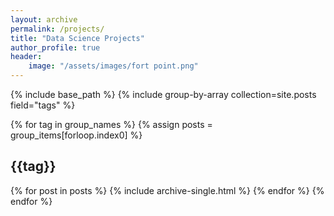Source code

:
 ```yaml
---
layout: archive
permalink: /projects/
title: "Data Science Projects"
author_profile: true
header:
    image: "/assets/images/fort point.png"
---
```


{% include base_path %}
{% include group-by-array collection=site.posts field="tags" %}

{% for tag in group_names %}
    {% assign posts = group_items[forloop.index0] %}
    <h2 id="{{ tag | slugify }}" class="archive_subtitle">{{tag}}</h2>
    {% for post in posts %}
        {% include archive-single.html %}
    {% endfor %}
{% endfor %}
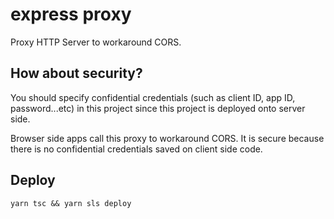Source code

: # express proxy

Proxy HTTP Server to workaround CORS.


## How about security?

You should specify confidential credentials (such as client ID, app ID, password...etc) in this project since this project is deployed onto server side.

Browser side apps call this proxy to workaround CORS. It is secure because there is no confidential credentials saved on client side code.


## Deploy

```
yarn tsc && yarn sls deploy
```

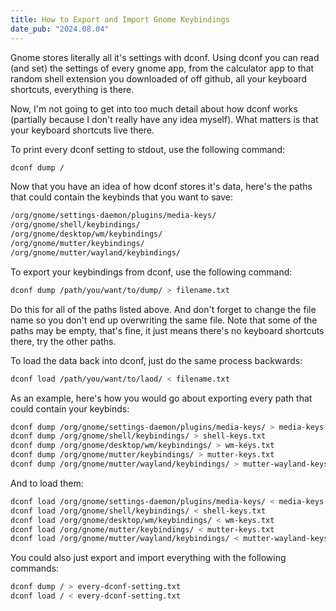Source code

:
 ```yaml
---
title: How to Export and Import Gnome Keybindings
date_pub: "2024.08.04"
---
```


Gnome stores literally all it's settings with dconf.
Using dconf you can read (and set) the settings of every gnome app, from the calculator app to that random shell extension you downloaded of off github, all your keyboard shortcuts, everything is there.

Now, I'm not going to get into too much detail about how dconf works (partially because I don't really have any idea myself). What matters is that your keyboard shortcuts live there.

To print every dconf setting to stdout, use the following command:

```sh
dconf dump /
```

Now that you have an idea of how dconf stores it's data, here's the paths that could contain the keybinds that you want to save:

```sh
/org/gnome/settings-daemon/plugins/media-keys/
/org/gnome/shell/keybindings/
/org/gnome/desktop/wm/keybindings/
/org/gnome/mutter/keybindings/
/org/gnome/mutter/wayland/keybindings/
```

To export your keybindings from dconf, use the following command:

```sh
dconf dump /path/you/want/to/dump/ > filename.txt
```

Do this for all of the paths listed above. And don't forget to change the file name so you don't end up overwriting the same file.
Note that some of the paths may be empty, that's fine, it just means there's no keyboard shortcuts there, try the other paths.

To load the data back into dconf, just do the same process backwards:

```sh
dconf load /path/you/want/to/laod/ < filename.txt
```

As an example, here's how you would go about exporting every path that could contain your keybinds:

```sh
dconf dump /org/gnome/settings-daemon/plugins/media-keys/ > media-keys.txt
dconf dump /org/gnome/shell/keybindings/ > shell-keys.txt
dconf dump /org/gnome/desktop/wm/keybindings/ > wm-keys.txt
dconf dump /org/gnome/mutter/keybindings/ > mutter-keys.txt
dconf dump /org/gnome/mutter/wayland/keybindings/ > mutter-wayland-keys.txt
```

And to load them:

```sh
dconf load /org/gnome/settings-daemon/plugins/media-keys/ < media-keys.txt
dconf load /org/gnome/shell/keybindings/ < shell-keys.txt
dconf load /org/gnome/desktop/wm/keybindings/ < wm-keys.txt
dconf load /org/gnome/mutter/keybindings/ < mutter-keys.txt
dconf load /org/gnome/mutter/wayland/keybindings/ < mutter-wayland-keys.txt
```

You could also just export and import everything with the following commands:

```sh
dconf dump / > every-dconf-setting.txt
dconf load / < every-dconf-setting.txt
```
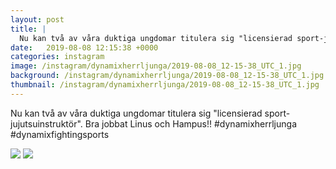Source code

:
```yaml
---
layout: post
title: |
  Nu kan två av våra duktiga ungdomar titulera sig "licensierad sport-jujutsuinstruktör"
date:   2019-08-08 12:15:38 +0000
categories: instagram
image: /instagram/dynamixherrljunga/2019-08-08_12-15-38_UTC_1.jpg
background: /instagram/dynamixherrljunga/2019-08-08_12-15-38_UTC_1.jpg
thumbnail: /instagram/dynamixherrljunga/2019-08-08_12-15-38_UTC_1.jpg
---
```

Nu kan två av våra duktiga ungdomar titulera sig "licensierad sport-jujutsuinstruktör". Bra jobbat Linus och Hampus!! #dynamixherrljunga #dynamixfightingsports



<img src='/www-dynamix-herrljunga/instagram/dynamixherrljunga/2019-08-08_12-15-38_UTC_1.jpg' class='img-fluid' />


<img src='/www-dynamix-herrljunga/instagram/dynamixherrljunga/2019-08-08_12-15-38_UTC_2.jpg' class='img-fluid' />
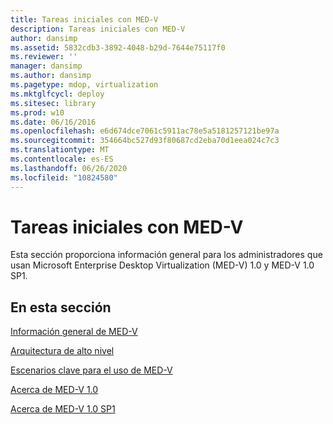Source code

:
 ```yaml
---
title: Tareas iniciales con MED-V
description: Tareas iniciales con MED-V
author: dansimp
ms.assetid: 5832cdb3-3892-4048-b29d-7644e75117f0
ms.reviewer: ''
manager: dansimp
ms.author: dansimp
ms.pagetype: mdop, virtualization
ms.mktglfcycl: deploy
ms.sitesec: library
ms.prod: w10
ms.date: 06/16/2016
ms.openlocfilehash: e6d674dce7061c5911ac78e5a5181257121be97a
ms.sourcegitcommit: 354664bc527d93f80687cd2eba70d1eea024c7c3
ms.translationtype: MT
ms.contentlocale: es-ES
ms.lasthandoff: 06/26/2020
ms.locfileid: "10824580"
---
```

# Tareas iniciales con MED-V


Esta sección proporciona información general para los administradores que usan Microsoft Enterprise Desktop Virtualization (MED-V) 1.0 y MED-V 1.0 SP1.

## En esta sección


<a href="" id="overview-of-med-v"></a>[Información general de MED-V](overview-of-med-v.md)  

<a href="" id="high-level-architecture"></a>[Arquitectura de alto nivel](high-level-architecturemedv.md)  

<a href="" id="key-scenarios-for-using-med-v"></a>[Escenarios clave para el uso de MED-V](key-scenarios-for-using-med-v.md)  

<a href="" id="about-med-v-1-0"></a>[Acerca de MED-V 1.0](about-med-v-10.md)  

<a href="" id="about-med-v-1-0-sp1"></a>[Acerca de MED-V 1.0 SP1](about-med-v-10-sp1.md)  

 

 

About this task:
Each line of the records is to be reproduced exactly, and each picture dropped.

Exercise answer:
Source code

:
 ```yaml
---
layout: archive
permalink: /projects/
title: "Data Science Projects"
author_profile: true
header:
    image: "/assets/images/fort point.png"
---
```


{% include base_path %}
{% include group-by-array collection=site.posts field="tags" %}

{% for tag in group_names %}
    {% assign posts = group_items[forloop.index0] %}
    <h2 id="{{ tag | slugify }}" class="archive_subtitle">{{tag}}</h2>
    {% for post in posts %}
        {% include archive-single.html %}
    {% endfor %}
{% endfor %}
Source code

: # express proxy

Proxy HTTP Server to workaround CORS.


## How about security?

You should specify confidential credentials (such as client ID, app ID, password...etc) in this project since this project is deployed onto server side.

Browser side apps call this proxy to workaround CORS. It is secure because there is no confidential credentials saved on client side code.


## Deploy

```
yarn tsc && yarn sls deploy
```

Source code

:
 ```yaml
---
title: How to Export and Import Gnome Keybindings
date_pub: "2024.08.04"
---
```


Gnome stores literally all it's settings with dconf.
Using dconf you can read (and set) the settings of every gnome app, from the calculator app to that random shell extension you downloaded of off github, all your keyboard shortcuts, everything is there.

Now, I'm not going to get into too much detail about how dconf works (partially because I don't really have any idea myself). What matters is that your keyboard shortcuts live there.

To print every dconf setting to stdout, use the following command:

```sh
dconf dump /
```

Now that you have an idea of how dconf stores it's data, here's the paths that could contain the keybinds that you want to save:

```sh
/org/gnome/settings-daemon/plugins/media-keys/
/org/gnome/shell/keybindings/
/org/gnome/desktop/wm/keybindings/
/org/gnome/mutter/keybindings/
/org/gnome/mutter/wayland/keybindings/
```

To export your keybindings from dconf, use the following command:

```sh
dconf dump /path/you/want/to/dump/ > filename.txt
```

Do this for all of the paths listed above. And don't forget to change the file name so you don't end up overwriting the same file.
Note that some of the paths may be empty, that's fine, it just means there's no keyboard shortcuts there, try the other paths.

To load the data back into dconf, just do the same process backwards:

```sh
dconf load /path/you/want/to/laod/ < filename.txt
```

As an example, here's how you would go about exporting every path that could contain your keybinds:

```sh
dconf dump /org/gnome/settings-daemon/plugins/media-keys/ > media-keys.txt
dconf dump /org/gnome/shell/keybindings/ > shell-keys.txt
dconf dump /org/gnome/desktop/wm/keybindings/ > wm-keys.txt
dconf dump /org/gnome/mutter/keybindings/ > mutter-keys.txt
dconf dump /org/gnome/mutter/wayland/keybindings/ > mutter-wayland-keys.txt
```

And to load them:

```sh
dconf load /org/gnome/settings-daemon/plugins/media-keys/ < media-keys.txt
dconf load /org/gnome/shell/keybindings/ < shell-keys.txt
dconf load /org/gnome/desktop/wm/keybindings/ < wm-keys.txt
dconf load /org/gnome/mutter/keybindings/ < mutter-keys.txt
dconf load /org/gnome/mutter/wayland/keybindings/ < mutter-wayland-keys.txt
```

You could also just export and import everything with the following commands:

```sh
dconf dump / > every-dconf-setting.txt
dconf load / < every-dconf-setting.txt
```
Source code

:
```yaml
---
layout: post
title: |
  Nu kan två av våra duktiga ungdomar titulera sig "licensierad sport-jujutsuinstruktör"
date:   2019-08-08 12:15:38 +0000
categories: instagram
image: /instagram/dynamixherrljunga/2019-08-08_12-15-38_UTC_1.jpg
background: /instagram/dynamixherrljunga/2019-08-08_12-15-38_UTC_1.jpg
thumbnail: /instagram/dynamixherrljunga/2019-08-08_12-15-38_UTC_1.jpg
---
```

Nu kan två av våra duktiga ungdomar titulera sig "licensierad sport-jujutsuinstruktör". Bra jobbat Linus och Hampus!! #dynamixherrljunga #dynamixfightingsports



<img src='/www-dynamix-herrljunga/instagram/dynamixherrljunga/2019-08-08_12-15-38_UTC_1.jpg' class='img-fluid' />


<img src='/www-dynamix-herrljunga/instagram/dynamixherrljunga/2019-08-08_12-15-38_UTC_2.jpg' class='img-fluid' />
Source code

:
 ```yaml
---
title: Tareas iniciales con MED-V
description: Tareas iniciales con MED-V
author: dansimp
ms.assetid: 5832cdb3-3892-4048-b29d-7644e75117f0
ms.reviewer: ''
manager: dansimp
ms.author: dansimp
ms.pagetype: mdop, virtualization
ms.mktglfcycl: deploy
ms.sitesec: library
ms.prod: w10
ms.date: 06/16/2016
ms.openlocfilehash: e6d674dce7061c5911ac78e5a5181257121be97a
ms.sourcegitcommit: 354664bc527d93f80687cd2eba70d1eea024c7c3
ms.translationtype: MT
ms.contentlocale: es-ES
ms.lasthandoff: 06/26/2020
ms.locfileid: "10824580"
---
```

# Tareas iniciales con MED-V


Esta sección proporciona información general para los administradores que usan Microsoft Enterprise Desktop Virtualization (MED-V) 1.0 y MED-V 1.0 SP1.

## En esta sección


<a href="" id="overview-of-med-v"></a>[Información general de MED-V](overview-of-med-v.md)  

<a href="" id="high-level-architecture"></a>[Arquitectura de alto nivel](high-level-architecturemedv.md)  

<a href="" id="key-scenarios-for-using-med-v"></a>[Escenarios clave para el uso de MED-V](key-scenarios-for-using-med-v.md)  

<a href="" id="about-med-v-1-0"></a>[Acerca de MED-V 1.0](about-med-v-10.md)  

<a href="" id="about-med-v-1-0-sp1"></a>[Acerca de MED-V 1.0 SP1](about-med-v-10-sp1.md)  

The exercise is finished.